◆ Exercise objective: Lines in which "images" appears should be pulled from the data below.

(Stored data)
_ _ _ _ _ _ _

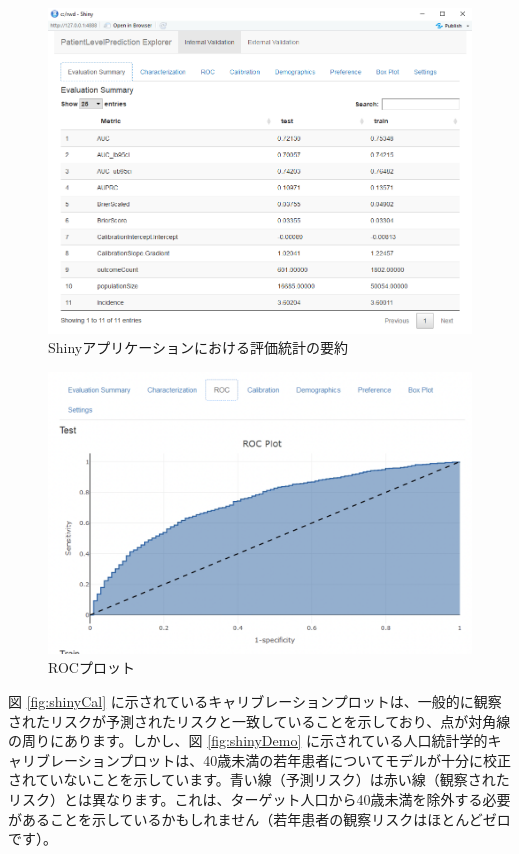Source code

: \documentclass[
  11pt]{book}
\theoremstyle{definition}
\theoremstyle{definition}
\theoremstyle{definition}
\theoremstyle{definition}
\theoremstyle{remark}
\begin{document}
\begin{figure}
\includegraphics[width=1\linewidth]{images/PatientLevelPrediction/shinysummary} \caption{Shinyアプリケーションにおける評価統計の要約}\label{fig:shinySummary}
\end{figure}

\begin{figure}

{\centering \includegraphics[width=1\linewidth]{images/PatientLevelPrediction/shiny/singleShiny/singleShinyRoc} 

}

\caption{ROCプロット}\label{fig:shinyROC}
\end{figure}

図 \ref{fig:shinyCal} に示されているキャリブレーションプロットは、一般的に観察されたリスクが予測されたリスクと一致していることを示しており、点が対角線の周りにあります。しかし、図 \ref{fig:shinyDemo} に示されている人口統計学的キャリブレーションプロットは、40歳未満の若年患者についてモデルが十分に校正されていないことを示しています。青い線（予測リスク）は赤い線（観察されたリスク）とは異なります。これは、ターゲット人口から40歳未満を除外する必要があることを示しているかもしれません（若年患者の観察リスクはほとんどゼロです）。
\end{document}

_ _ _ _ _ _ _

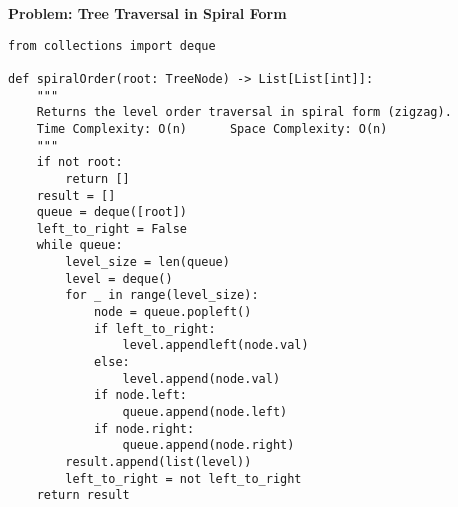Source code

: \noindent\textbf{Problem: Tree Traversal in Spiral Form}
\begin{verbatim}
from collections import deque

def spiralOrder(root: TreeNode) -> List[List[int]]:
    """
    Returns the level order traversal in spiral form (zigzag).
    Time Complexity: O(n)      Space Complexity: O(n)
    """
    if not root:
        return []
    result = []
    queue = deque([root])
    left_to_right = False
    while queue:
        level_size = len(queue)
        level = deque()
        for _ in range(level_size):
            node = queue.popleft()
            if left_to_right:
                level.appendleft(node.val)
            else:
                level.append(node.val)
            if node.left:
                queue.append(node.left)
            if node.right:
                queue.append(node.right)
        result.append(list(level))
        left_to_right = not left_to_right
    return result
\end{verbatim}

_ _ _ _ _ _ _

◆ Task output:
\includegraphics[width=1\linewidth]{images/PatientLevelPrediction/shinysummary} \caption{Shinyアプリケーションにおける評価統計の要約}\label{fig:shinySummary}
{\centering \includegraphics[width=1\linewidth]{images/PatientLevelPrediction/shiny/singleShiny/singleShinyRoc} 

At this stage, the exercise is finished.